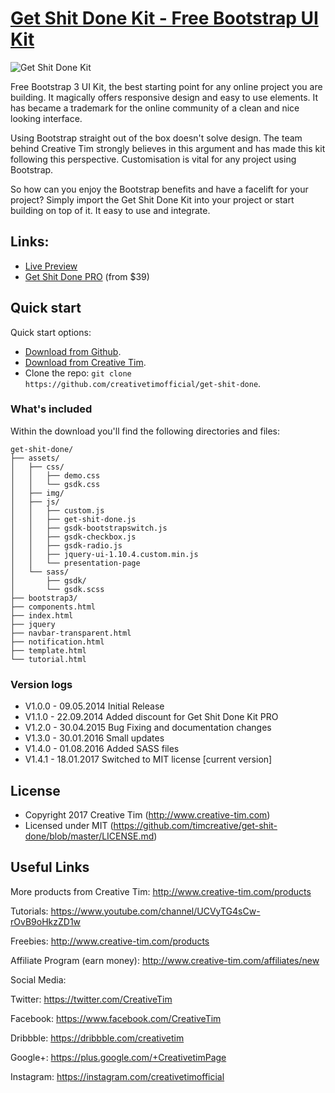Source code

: # [Get Shit Done Kit - Free Bootstrap UI Kit](http://demos.creative-tim.com/get-shit-done/index.html)

![Get Shit Done Kit](http://s3.amazonaws.com/creativetim_bucket/products/17/original/GSDK_thumbnail3.png?1431435570 "Get Shit Done Kit")

Free Bootstrap 3 UI Kit, the best starting point for any online project you are building. It magically offers responsive design and easy to use elements. It has became a trademark for the online community of a clean and nice looking interface.

Using Bootstrap straight out of the box doesn't solve design. The team behind Creative Tim strongly believes in this argument and has made this kit following this perspective. Customisation is vital for any project using Bootstrap.

So how can you enjoy the Bootstrap benefits and have a facelift for your project? Simply import the Get Shit Done Kit into your project or start building on top of it. It easy to use and integrate.


## Links:

+ [Live Preview](http://demos.creative-tim.com/get-shit-done/index.html)
+ [Get Shit Done PRO](http://gsdk.creative-tim.com/) (from $39)

## Quick start

Quick start options:

- [Download from Github](https://github.com/creativetimofficial/get-shit-done).
- [Download from Creative Tim](http://www.creative-tim.com/product/get-shit-done-kit).
- Clone the repo: `git clone https://github.com/creativetimofficial/get-shit-done`.


### What's included

Within the download you'll find the following directories and files:

```
get-shit-done/
├── assets/
│   ├── css/
│   │   ├── demo.css
│   │   └── gsdk.css
│   ├── img/
│   ├── js/
│   │   ├── custom.js
│   │   ├── get-shit-done.js
│   │   ├── gsdk-bootstrapswitch.js
│   │   ├── gsdk-checkbox.js
│   │   ├── gsdk-radio.js
│   │   ├── jquery-ui-1.10.4.custom.min.js
│   │   └── presentation-page
│   └── sass/
│       ├── gsdk/
│       └── gsdk.scss
├── bootstrap3/
├── components.html
├── index.html
├── jquery
├── navbar-transparent.html
├── notification.html
├── template.html
└── tutorial.html

```

### Version logs

- V1.0.0 - 09.05.2014 Initial Release
- V1.1.0 - 22.09.2014 Added discount for Get Shit Done Kit PRO
- V1.2.0 - 30.04.2015 Bug Fixing and documentation changes
- V1.3.0 - 30.01.2016 Small updates
- V1.4.0 - 01.08.2016 Added SASS files
- V1.4.1 - 18.01.2017 Switched to MIT license [current version]

## License

 - Copyright 2017 Creative Tim (http://www.creative-tim.com)
 - Licensed under MIT (https://github.com/timcreative/get-shit-done/blob/master/LICENSE.md)


## Useful Links

More products from Creative Tim: <http://www.creative-tim.com/products>

Tutorials: <https://www.youtube.com/channel/UCVyTG4sCw-rOvB9oHkzZD1w>

Freebies: <http://www.creative-tim.com/products>

Affiliate Program (earn money): <http://www.creative-tim.com/affiliates/new>

Social Media:

Twitter: <https://twitter.com/CreativeTim>

Facebook: <https://www.facebook.com/CreativeTim>

Dribbble: <https://dribbble.com/creativetim>

Google+: <https://plus.google.com/+CreativetimPage>

Instagram: <https://instagram.com/creativetimofficial>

=== What to produce ===
Copy out, from the data above, every line holding the word "demos".

=== Your response ===
: # [Get Shit Done Kit - Free Bootstrap UI Kit](http://demos.creative-tim.com/get-shit-done/index.html)
+ [Live Preview](http://demos.creative-tim.com/get-shit-done/index.html)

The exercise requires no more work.